Alleviating the trade-off between coincidence time resolution and sensitivity using scalable TOF-DOI detectors

TL;DR

This paper introduces a scalable PET detector design, xDetector, that reduces scintillator thickness to improve coincidence time resolution while maintaining sensitivity and providing depth-of-interaction information.

Contribution

The xDetector scheme enables thinner scintillators for better timing resolution without sacrificing sensitivity, and inherently provides DOI information using a novel stacking approach.

Findings

Achieved 175 ps FWHM CTR with 13 mm scintillators

Demonstrated effective DOI capability with the xDetector design

Maintained high energy resolution of 11% FWHM at 511 keV

Abstract

Coincidence time resolution (CTR) in time-of-flight positron emission tomography (TOF-PET) has significantly improved with advancements in scintillators, photodetectors, and readout electronics.
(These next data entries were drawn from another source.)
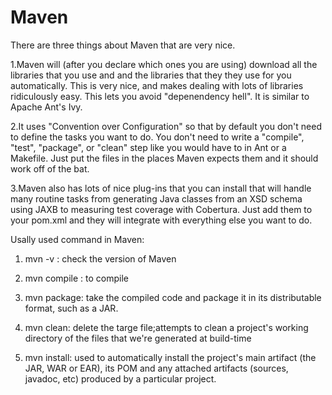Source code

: # Maven

There are three things about Maven that are very nice.


1.Maven will (after you declare which ones you are using) download all the libraries that you use and and the libraries that they they use for you automatically. This is very nice, and makes dealing with lots of libraries ridiculously easy. This lets you avoid "depenendency hell". It is similar to Apache Ant's Ivy.

2.It uses "Convention over Configuration" so that by default you don't need to define the tasks you want to do. You don't need to write a "compile", "test", "package", or "clean" step like you would have to in Ant or a Makefile. Just put the files in the places Maven expects them and it should work off of the bat.

3.Maven also has lots of nice plug-ins that you can install that will handle many routine tasks from generating Java classes from an XSD schema using JAXB to measuring test coverage with Cobertura. Just add them to your pom.xml and they will integrate with everything else you want to do.


Usally used command in Maven:

1. mvn -v : check the version of Maven

2. mvn compile : to compile

3. mvn package: take the compiled code and package it in its distributable format, such as a JAR.

4. mvn clean: delete the targe file;attempts to clean a project's working directory of the files that we're generated at build-time

5. mvn install: used to automatically install the project's main artifact (the JAR, WAR or EAR), its POM and any attached artifacts (sources, javadoc, etc) produced by a particular project.


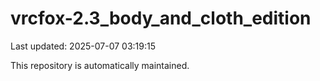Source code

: # vrcfox-2.3_body_and_cloth_edition

Last updated: 2025-07-07 03:19:15

This repository is automatically maintained.
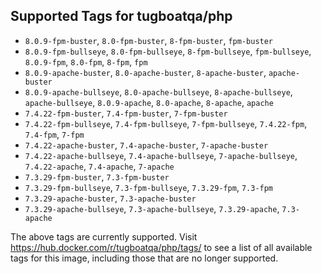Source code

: ## Supported Tags for tugboatqa/php

* `8.0.9-fpm-buster`, `8.0-fpm-buster`, `8-fpm-buster`, `fpm-buster`
* `8.0.9-fpm-bullseye`, `8.0-fpm-bullseye`, `8-fpm-bullseye`, `fpm-bullseye`, `8.0.9-fpm`, `8.0-fpm`, `8-fpm`, `fpm`
* `8.0.9-apache-buster`, `8.0-apache-buster`, `8-apache-buster`, `apache-buster`
* `8.0.9-apache-bullseye`, `8.0-apache-bullseye`, `8-apache-bullseye`, `apache-bullseye`, `8.0.9-apache`, `8.0-apache`, `8-apache`, `apache`
* `7.4.22-fpm-buster`, `7.4-fpm-buster`, `7-fpm-buster`
* `7.4.22-fpm-bullseye`, `7.4-fpm-bullseye`, `7-fpm-bullseye`, `7.4.22-fpm`, `7.4-fpm`, `7-fpm`
* `7.4.22-apache-buster`, `7.4-apache-buster`, `7-apache-buster`
* `7.4.22-apache-bullseye`, `7.4-apache-bullseye`, `7-apache-bullseye`, `7.4.22-apache`, `7.4-apache`, `7-apache`
* `7.3.29-fpm-buster`, `7.3-fpm-buster`
* `7.3.29-fpm-bullseye`, `7.3-fpm-bullseye`, `7.3.29-fpm`, `7.3-fpm`
* `7.3.29-apache-buster`, `7.3-apache-buster`
* `7.3.29-apache-bullseye`, `7.3-apache-bullseye`, `7.3.29-apache`, `7.3-apache`

The above tags are currently supported. Visit https://hub.docker.com/r/tugboatqa/php/tags/ to see a list of all available tags for this image, including those that are no longer supported.
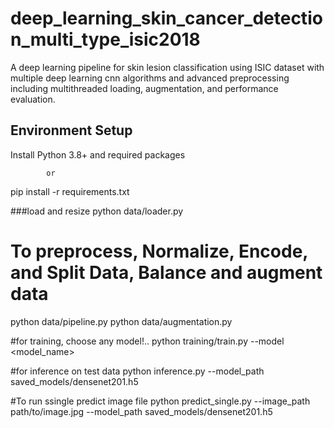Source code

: # deep_learning_skin_cancer_detection_multi_type_isic2018
A deep learning pipeline for skin lesion classification using ISIC dataset with multiple deep learning cnn algorithms and advanced preprocessing including multithreaded loading, augmentation, and performance evaluation.

## Environment Setup

Install Python 3.8+ and required packages 

            or

pip install -r requirements.txt

###load and resize
python data/loader.py

# To preprocess, Normalize, Encode, and Split Data, Balance and augment data
python data/pipeline.py
python data/augmentation.py



#for training, choose any model!..
python training/train.py --model <model_name>

#for inference on test data
python inference.py --model_path saved_models/densenet201.h5

#To run ssingle predict image file
python predict_single.py --image_path path/to/image.jpg --model_path saved_models/densenet201.h5

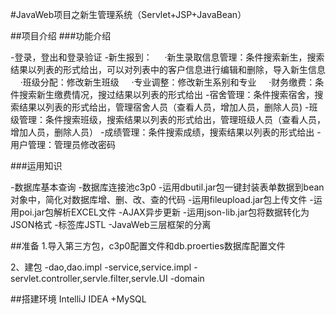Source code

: #JavaWeb项目之新生管理系统（Servlet+JSP+JavaBean）

##项目介绍
###功能介绍

-登录，登出和登录验证
-新生报到：
     ·新生录取信息管理：条件搜索新生，搜索结果以列表的形式给出，可以对列表中的客户信息进行编辑和删除，导入新生信息
     ·班级分配：修改新生班级
     ·专业调整：修改新生系别和专业
     ·财务缴费：条件搜索新生缴费情况，搜过结果以列表的形式给出
-宿舍管理：条件搜索宿舍，搜索结果以列表的形式给出，管理宿舍人员（查看人员，增加人员，删除人员)
-班级管理：条件搜索班级，搜索结果以列表的形式给出，管理班级人员（查看人员，增加人员，删除人员）
-成绩管理：条件搜索成绩，搜索结果以列表的形式给出
-用户管理：管理员修改密码

###运用知识

-数据库基本查询
-数据库连接池c3p0
-运用dbutil.jar包一键封装表单数据到bean对象中，简化对数据库增、删、改、查的代码
-运用fileupload.jar包上传文件
-运用poi.jar包解析EXCEL文件
-AJAX异步更新
-运用json-lib.jar包将数据转化为JSON格式
-标签库JSTL
-JavaWeb三层框架的分离

##准备
1.导入第三方包，c3p0配置文件和db.proerties数据库配置文件

2、建包
-dao,dao.impl
-service,service.impl
-servlet.controller,servle.filter,servle.UI
-domain

##搭建环境
IntelliJ IDEA +MySQL
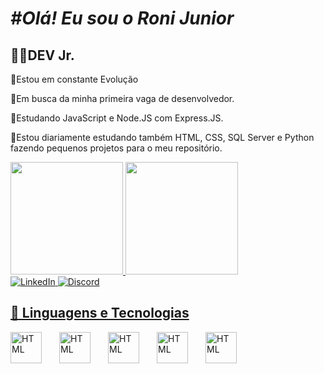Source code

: # *#Olá! Eu sou o Roni Junior*

## 👨‍💻DEV Jr.

🚀Estou em constante Evolução

🔭Em busca da minha primeira vaga de desenvolvedor.

🌱Estudando JavaScript e Node.JS com Express.JS.

🌱Estou diariamente estudando também HTML, CSS, SQL Server e Python fazendo pequenos projetos para o meu repositório.
  

<div>
  <a href="https://github.com/RoniJunior">
  <img height="180em" src="https://github-readme-stats.vercel.app/api?username=RoniJunior&show_icons=true&theme=dark&include_all_commits=true&count_private=true%22"/>
  <img height="180em" src="https://github-readme-stats.vercel.app/api/top-langs/?username=RoniJunior&layout=compact&langs_count=7&theme=dark"/>
<br>
 <a href="https://www.linkedin.com/in/roni-xavier-junior-31956522b">   
        <img 
            alt="LinkedIn" 
            title="Se conectar pelo Linkedin" 
            src="https://img.shields.io/badge/LinkedIn-0077B5?style=for-the-badge&logo=linkedin&logoColor=white"
        /> 
      <a href="https://discord.com/channels/@me">
        <img 
            alt="Discord" 
            title="Vamos converssar no Discord" 
            src="https://img.shields.io/badge/Discord-7289DA?style=for-the-badge&logo=discord&logoColor=white"
        />
  </div>

## 🤖 Linguagens e Tecnologias

<img 
    align="left" 
    alt="HTML"
    title="HTML" 
    width="50px" 
    style="padding-right: 25px;" 
    src="https://cdn.jsdelivr.net/gh/devicons/devicon/icons/html5/html5-original.svg"
   />
   <img 
    align="left" 
    alt="HTML"
    title="HTML" 
    width="50px" 
    style="padding-right: 25px;" 
    src="https://cdn.jsdelivr.net/gh/devicons/devicon@latest/icons/css3/css3-original.svg"
   />
   <img 
    align="left" 
    alt="HTML"
    title="HTML" 
    width="50px" 
    style="padding-right: 25px;" 
    src="https://cdn.jsdelivr.net/gh/devicons/devicon@latest/icons/javascript/javascript-original.svg"
   />
    <img 
    align="left" 
    alt="HTML"
    title="HTML" 
    width="50px" 
    style="padding-right: 25px;" 
    src="https://cdn.jsdelivr.net/gh/devicons/devicon@latest/icons/nodejs/nodejs-original-wordmark.svg"
   />
   <img 
    align="left" 
    alt="HTML"
    title="HTML" 
    width="50px" 
    style="padding-right: 25px;" 
    src="https://cdn.jsdelivr.net/gh/devicons/devicon@latest/icons/python/python-original.svg"
   />

   
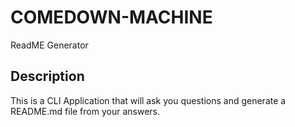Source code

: # COMEDOWN-MACHINE
ReadME Generator
## Description
This is a CLI Application that will ask you questions and generate a README.md file from your answers. 
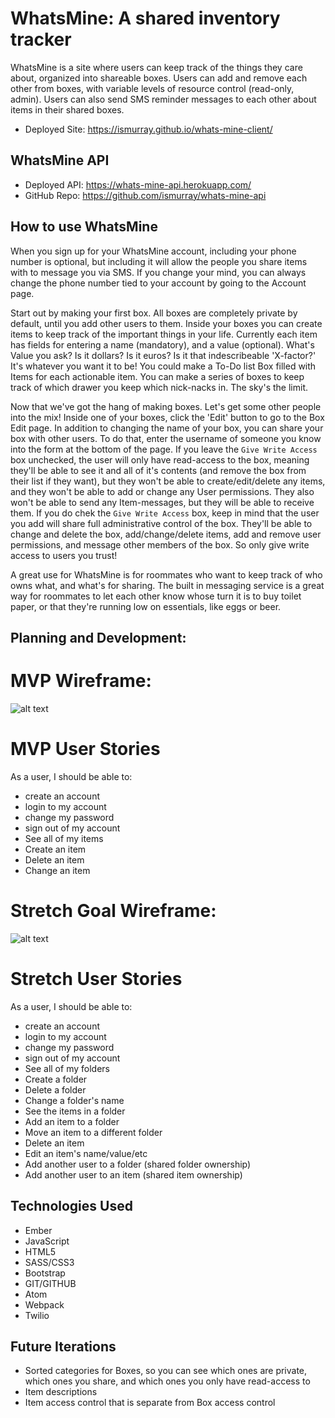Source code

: # WhatsMine: A shared inventory tracker
WhatsMine is a site where users can keep track of the things they care about,
organized into shareable boxes. Users can add and remove each other from boxes,
with variable levels of resource control (read-only, admin). Users can also send
SMS reminder messages to each other about items in their shared boxes.

- Deployed Site: https://ismurray.github.io/whats-mine-client/

## WhatsMine API
- Deployed API: https://whats-mine-api.herokuapp.com/
- GitHub Repo: https://github.com/ismurray/whats-mine-api

## How to use WhatsMine
When you sign up for your WhatsMine account, including your phone number is
optional, but including it will allow the people you share items with to message
you via SMS. If you change your mind, you can always change the phone number
tied to your account by going to the Account page.

Start out by making your first box. All boxes are completely private by default,
until you add other users to them. Inside your boxes you can create items to
keep track of the important things in your life. Currently each item has fields
for entering a name (mandatory), and a value (optional). What's Value you ask?
Is it dollars? Is it euros? Is it that indescribeable 'X-factor?' It's whatever
you want it to be! You could make a To-Do list Box filled with Items for each
actionable item. You can make a series of boxes to keep track of which drawer
you keep which nick-nacks in. The sky's the limit.

Now that we've got the hang of making boxes. Let's get some other people into
the mix! Inside one of your boxes, click the 'Edit' button to go to the Box Edit
page. In addition to changing the name of your box, you can share your box with
other users. To do that, enter the username of someone you know into the form at
the bottom of the page.
If you leave the `Give Write Access` box unchecked, the
user will only have read-access to the box, meaning they'll be able to see it
and all of it's contents (and remove the box from their list if they want), but
they won't be able to create/edit/delete any items, and they won't be able to
add or change any User permissions. They also won't be able to send any
Item-messages, but they will be able to receive them.
If you do chek the `Give Write Access` box, keep in mind that the user you add
will share full administrative control of the box. They'll be able to change and
delete the box, add/change/delete items, add and remove user permissions, and
message other members of the box. So only give write access to users you trust!

A great use for WhatsMine is for roommates who want to keep track of who owns
what, and what's for sharing. The built in messaging service is a great way for
roommates to let each other know whose turn it is to buy toilet paper, or that
they're running low on essentials, like eggs or beer.

## Planning and Development:

# MVP Wireframe:
![alt text](https://i.imgur.com/1kPlv99.jpg "MVP Wireframe")

# MVP User Stories
As a user, I should be able to:
- create an account
- login to my account
- change my password
- sign out of my account
- See all of my items
- Create an item
- Delete an item
- Change an item


# Stretch Goal Wireframe:
![alt text](https://i.imgur.com/28Zms7x.jpg "Stretch Wireframe")

# Stretch User Stories
As a user, I should be able to:
- create an account
- login to my account
- change my password
- sign out of my account
- See all of my folders
- Create a folder
- Delete a folder
- Change a folder's name
- See the items in a folder
- Add an item to a folder
- Move an item to a different folder
- Delete an item
- Edit an item's name/value/etc
- Add another user to a folder (shared folder ownership)
- Add another user to an item (shared item ownership)

## Technologies Used
* Ember
* JavaScript
* HTML5
* SASS/CSS3
* Bootstrap
* GIT/GITHUB
* Atom
* Webpack
* Twilio

## Future Iterations
- Sorted categories for Boxes, so you can see which ones are private, which ones
you share, and which ones you only have read-access to
- Item descriptions
- Item access control that is separate from Box access control
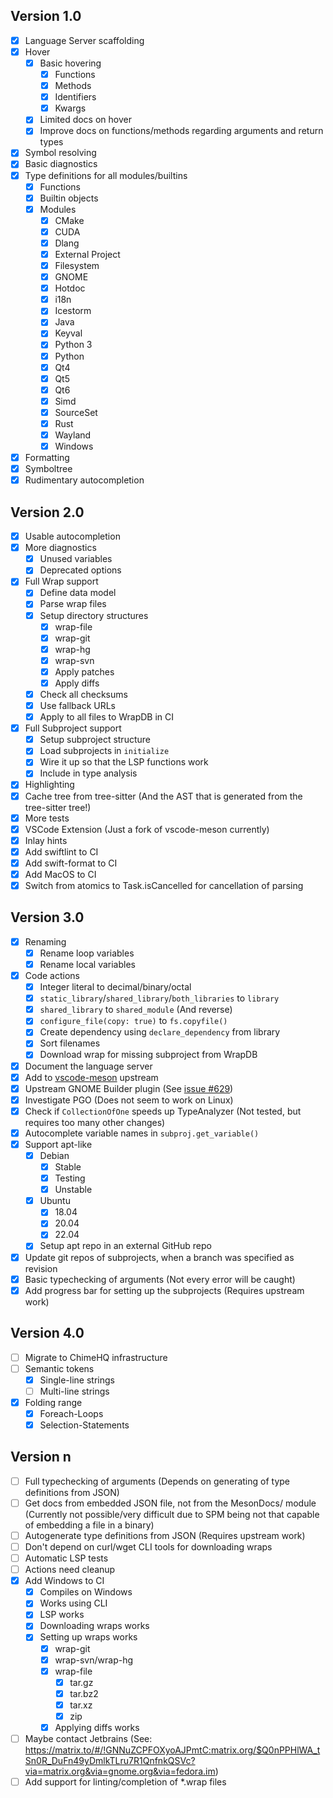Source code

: ## Version 1.0
- [x] Language Server scaffolding
- [x] Hover
  - [x] Basic hovering
    - [x] Functions
    - [x] Methods
    - [x] Identifiers
    - [x] Kwargs
  - [x] Limited docs on hover
  - [x] Improve docs on functions/methods regarding arguments and return types
- [x] Symbol resolving
- [x] Basic diagnostics
- [x] Type definitions for all modules/builtins
  - [x] Functions
  - [x] Builtin objects
  - [x] Modules
    - [x] CMake
    - [x] CUDA
    - [x] Dlang
    - [x] External Project
    - [x] Filesystem
    - [x] GNOME
    - [x] Hotdoc
    - [x] i18n
    - [x] Icestorm
    - [x] Java
    - [x] Keyval
    - [x] Python 3
    - [x] Python
    - [x] Qt4
    - [x] Qt5
    - [x] Qt6
    - [x] Simd
    - [x] SourceSet
    - [x] Rust
    - [x] Wayland
    - [x] Windows
- [x] Formatting
- [x] Symboltree
- [x] Rudimentary autocompletion
## Version 2.0
- [x] Usable autocompletion
- [x] More diagnostics
  - [x] Unused variables
  - [x] Deprecated options
- [x] Full Wrap support
  - [x] Define data model
  - [x] Parse wrap files
  - [x] Setup directory structures
    - [x] wrap-file
    - [x] wrap-git
    - [x] wrap-hg
    - [x] wrap-svn
    - [x] Apply patches
    - [x] Apply diffs
  - [x] Check all checksums
  - [x] Use fallback URLs
  - [x] Apply to all files to WrapDB in CI
- [x] Full Subproject support
  - [x] Setup subproject structure
  - [x] Load subprojects in `initialize`
  - [x] Wire it up so that the LSP functions work
  - [x] Include in type analysis
- [x] Highlighting
- [x] Cache tree from tree-sitter (And the AST that is generated from the tree-sitter tree!)
- [x] More tests
- [x] VSCode Extension (Just a fork of vscode-meson currently)
- [x] Inlay hints
- [x] Add swiftlint to CI
- [x] Add swift-format to CI
- [x] Add MacOS to CI
- [x] Switch from atomics to Task.isCancelled for cancellation of parsing
## Version 3.0
- [x] Renaming
  - [x] Rename loop variables
  - [x] Rename local variables
- [x] Code actions
  - [x] Integer literal to decimal/binary/octal
  - [x] `static_library`/`shared_library`/`both_libraries` to `library`
  - [x] `shared_library` to `shared_module` (And reverse)
  - [x] `configure_file(copy: true)` to `fs.copyfile()`
  - [x] Create dependency using `declare_dependency` from library
  - [x] Sort filenames
  - [x] Download wrap for missing subproject from WrapDB
- [x] Document the language server
- [x] Add to [vscode-meson](https://github.com/mesonbuild/vscode-meson/pull/123) upstream
- [x] Upstream GNOME Builder plugin (See [issue #629](https://gitlab.gnome.org/GNOME/gnome-builder/-/issues/629))
- [x] Investigate PGO (Does not seem to work on Linux)
- [x] Check if `CollectionOfOne` speeds up TypeAnalyzer (Not tested, but requires too many other changes)
- [x] Autocomplete variable names in `subproj.get_variable()`
- [x] Support apt-like
  - [x] Debian
    - [x] Stable
    - [x] Testing
    - [x] Unstable
  - [x] Ubuntu
    - [x] 18.04
    - [x] 20.04
    - [x] 22.04
  - [x] Setup apt repo in an external GitHub repo
- [x] Update git repos of subprojects, when a branch was specified as revision
- [x] Basic typechecking of arguments (Not every error will be caught)
- [x] Add progress bar for setting up the subprojects (Requires upstream work)
## Version 4.0
- [ ] Migrate to ChimeHQ infrastructure
- [ ] Semantic tokens
  - [x] Single-line strings
  - [ ] Multi-line strings
- [x] Folding range
  - [x] Foreach-Loops
  - [x] Selection-Statements
## Version n
- [ ] Full typechecking of arguments (Depends on generating of type definitions from JSON)
- [ ] Get docs from embedded JSON file, not from the MesonDocs/ module (Currently not possible/very difficult due to SPM being not that capable of embedding a file in a binary)
- [ ] Autogenerate type definitions from JSON (Requires upstream work)
- [ ] Don't depend on curl/wget CLI tools for downloading wraps
- [ ] Automatic LSP tests
- [ ] Actions need cleanup
- [x] Add Windows to CI
  - [x] Compiles on Windows
  - [x] Works using CLI
  - [x] LSP works
  - [x] Downloading wraps works
  - [x] Setting up wraps works
    - [x] wrap-git
    - [x] wrap-svn/wrap-hg
    - [x] wrap-file
      - [x] tar.gz
      - [x] tar.bz2
      - [x] tar.xz
      - [x] zip
    - [x] Applying diffs works
- [ ] Maybe contact Jetbrains (See: https://matrix.to/#/!GNNuZCPFOXyoAJPmtC:matrix.org/$Q0nPPHlWA_tSn0R_DuFn49yDmlkTLru7R1QnfnkQSVc?via=matrix.org&via=gnome.org&via=fedora.im)
- [ ] Add support for linting/completion of *.wrap files
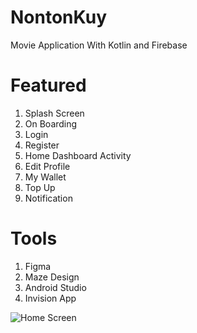 # NontonKuy
Movie Application With Kotlin and Firebase


# Featured 

1. Splash Screen
2. On Boarding 
3. Login
4. Register
5. Home Dashboard Activity
6. Edit Profile
7. My Wallet
8. Top Up
9. Notification

# Tools
1. Figma
2. Maze Design
3. Android Studio
4. Invision App

    
![Home Screen](https://user-images.githubusercontent.com/47202729/75348675-e1ee7180-58d5-11ea-998d-49cac7d26e3c.png)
Achieving a CTR of 100 ps remains challenging due to the need for sufficiently thick scintillators-typically 20 mm-to ensure adequate sensitivity because the photon transit time spread within these thick scintillators impedes achieving 100 ps CTR. Therefore, thinner scintillators are preferable for CTR better than 100 ps. To address the trade-off between TOF capability and sensitivity, we propose a readout scheme of PET detectors. The proposed scheme utilizes two orthogonally stacked one-dimensional PET detectors, enabling the thickness of the scintillators to be reduced to approximately 13 mm without compromising sensitivity. This is achieved by stacking the detectors along the depth-of-interaction (DOI) axis of a PET scanner. We refer to this design as the cross-stacked detector, or xDetector. Furthermore, the xDetector inherently provides DOI information using the same readout scheme. Experimental evaluations demonstrated that the xDetector achieved a CTR of 175 ps FWHM and an energy resolution of 11% FWHM at 511 keV with 3 x 3 x 12.8 mm3 lutetium oxyorthosilicate crystals, each coupled one-to-one with silicon photomultipliers. In terms of xy-spatial resolution, the xDetector exhibited an asymmetric resolution due to its readout scheme: one resolution was defined by the 3.2 mm readout pitch, while the other was calculated using the center-of-gravity method. The xDetector effectively resolves the trade-off between TOF capability and sensitivity while offering scalability and DOI capability. By integrating state-of-the-art scintillators, photodetectors, and readout electronics with the xDetector scheme, achieving a CTR of 100 ps FWHM alongside high DOI resolution becomes a practical possibility.